● MATERIAL SUPPLIED
- - -
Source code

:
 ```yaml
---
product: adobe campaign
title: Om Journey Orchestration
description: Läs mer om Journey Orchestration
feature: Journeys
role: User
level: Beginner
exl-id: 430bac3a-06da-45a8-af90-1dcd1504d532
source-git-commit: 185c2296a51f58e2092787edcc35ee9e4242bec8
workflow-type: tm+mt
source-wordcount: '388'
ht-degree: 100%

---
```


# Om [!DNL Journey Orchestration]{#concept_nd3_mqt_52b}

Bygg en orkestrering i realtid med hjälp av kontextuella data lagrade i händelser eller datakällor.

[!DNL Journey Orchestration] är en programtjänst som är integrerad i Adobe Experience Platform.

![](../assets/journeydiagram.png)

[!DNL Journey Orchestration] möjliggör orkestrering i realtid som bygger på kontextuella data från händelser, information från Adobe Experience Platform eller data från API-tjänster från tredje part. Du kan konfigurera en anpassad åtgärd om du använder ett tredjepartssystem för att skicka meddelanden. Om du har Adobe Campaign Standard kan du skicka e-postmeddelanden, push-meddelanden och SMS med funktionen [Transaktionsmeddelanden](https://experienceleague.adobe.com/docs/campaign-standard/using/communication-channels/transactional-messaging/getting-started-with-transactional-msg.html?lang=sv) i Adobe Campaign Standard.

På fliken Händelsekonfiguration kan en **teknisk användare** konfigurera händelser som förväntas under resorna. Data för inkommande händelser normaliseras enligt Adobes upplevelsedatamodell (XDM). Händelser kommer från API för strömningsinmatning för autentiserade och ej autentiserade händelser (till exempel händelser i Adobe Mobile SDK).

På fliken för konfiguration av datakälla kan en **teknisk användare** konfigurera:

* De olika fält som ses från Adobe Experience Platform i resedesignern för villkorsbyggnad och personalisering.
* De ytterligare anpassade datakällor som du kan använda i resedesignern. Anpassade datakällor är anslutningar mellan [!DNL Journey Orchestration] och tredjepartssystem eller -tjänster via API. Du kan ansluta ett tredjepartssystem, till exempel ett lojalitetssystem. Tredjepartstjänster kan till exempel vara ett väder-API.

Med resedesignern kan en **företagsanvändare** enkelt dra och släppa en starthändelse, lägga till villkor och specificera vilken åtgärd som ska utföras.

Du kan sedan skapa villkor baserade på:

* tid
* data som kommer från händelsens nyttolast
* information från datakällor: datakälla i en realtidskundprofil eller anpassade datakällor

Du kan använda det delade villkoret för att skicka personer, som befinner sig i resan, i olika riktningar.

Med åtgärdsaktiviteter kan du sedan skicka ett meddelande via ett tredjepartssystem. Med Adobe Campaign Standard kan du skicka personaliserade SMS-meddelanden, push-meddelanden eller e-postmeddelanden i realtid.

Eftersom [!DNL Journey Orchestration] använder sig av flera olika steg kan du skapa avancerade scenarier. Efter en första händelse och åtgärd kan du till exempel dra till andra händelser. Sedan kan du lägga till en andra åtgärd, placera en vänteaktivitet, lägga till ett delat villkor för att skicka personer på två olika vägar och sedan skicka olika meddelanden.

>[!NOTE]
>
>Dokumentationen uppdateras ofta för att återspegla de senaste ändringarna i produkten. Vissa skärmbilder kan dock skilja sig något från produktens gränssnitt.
- - -
● TASK TO CARRY OUT
Filter these records, keeping every line where the word "anpassade" occurs.

● TASK SOLUTION
* De ytterligare anpassade datakällor som du kan använda i resedesignern. Anpassade datakällor är anslutningar mellan [!DNL Journey Orchestration] och tredjepartssystem eller -tjänster via API. Du kan ansluta ett tredjepartssystem, till exempel ett lojalitetssystem. Tredjepartstjänster kan till exempel vara ett väder-API.
* information från datakällor: datakälla i en realtidskundprofil eller anpassade datakällor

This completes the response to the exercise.